*** Opening Provided records ***

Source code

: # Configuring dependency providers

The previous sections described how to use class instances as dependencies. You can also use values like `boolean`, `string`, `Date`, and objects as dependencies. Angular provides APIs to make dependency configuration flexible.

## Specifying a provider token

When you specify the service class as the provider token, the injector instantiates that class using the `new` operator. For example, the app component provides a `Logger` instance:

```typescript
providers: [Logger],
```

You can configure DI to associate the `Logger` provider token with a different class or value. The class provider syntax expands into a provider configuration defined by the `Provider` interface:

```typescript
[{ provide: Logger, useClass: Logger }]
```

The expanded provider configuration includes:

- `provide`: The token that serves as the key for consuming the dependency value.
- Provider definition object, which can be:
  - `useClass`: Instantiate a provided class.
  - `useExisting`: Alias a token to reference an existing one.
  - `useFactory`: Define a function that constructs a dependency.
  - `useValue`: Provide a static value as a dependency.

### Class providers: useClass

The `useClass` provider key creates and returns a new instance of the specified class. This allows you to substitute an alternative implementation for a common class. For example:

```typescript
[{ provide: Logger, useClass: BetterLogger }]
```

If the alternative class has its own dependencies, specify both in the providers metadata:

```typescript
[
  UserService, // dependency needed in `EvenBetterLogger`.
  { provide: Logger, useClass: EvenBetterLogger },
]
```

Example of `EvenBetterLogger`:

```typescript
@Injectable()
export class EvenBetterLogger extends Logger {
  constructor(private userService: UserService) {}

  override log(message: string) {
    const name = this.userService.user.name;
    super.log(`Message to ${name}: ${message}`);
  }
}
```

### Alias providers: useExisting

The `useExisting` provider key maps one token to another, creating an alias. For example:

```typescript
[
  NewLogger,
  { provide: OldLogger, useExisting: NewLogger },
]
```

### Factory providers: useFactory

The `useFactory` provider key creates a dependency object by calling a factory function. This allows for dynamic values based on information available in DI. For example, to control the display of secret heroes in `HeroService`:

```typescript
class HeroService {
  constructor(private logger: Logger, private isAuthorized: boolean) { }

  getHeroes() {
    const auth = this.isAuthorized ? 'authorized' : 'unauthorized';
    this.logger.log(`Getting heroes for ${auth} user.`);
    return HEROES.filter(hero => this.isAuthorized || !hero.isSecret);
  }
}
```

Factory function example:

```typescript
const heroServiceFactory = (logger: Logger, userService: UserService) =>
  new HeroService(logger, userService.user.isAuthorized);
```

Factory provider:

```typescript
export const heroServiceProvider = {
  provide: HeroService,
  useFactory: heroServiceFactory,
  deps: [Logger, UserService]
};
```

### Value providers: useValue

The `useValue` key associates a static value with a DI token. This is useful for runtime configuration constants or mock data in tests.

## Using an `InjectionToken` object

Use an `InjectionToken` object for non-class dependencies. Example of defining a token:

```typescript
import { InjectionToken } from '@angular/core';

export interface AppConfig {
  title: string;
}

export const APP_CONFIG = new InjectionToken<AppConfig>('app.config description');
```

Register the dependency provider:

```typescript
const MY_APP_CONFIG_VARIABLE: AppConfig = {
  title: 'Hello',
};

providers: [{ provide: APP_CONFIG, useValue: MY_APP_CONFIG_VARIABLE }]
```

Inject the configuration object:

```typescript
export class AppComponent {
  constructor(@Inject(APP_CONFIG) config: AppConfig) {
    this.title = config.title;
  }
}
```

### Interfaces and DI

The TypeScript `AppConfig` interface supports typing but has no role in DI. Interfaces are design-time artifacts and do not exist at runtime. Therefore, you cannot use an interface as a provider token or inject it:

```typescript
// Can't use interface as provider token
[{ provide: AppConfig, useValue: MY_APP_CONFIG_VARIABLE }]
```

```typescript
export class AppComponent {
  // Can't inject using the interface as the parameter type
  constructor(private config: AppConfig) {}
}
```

*** Closing Provided records ***

● Action item: Look through the entries above and work out how many lines contain the string "dependencies". Give that number alone.

● Problem solution: 3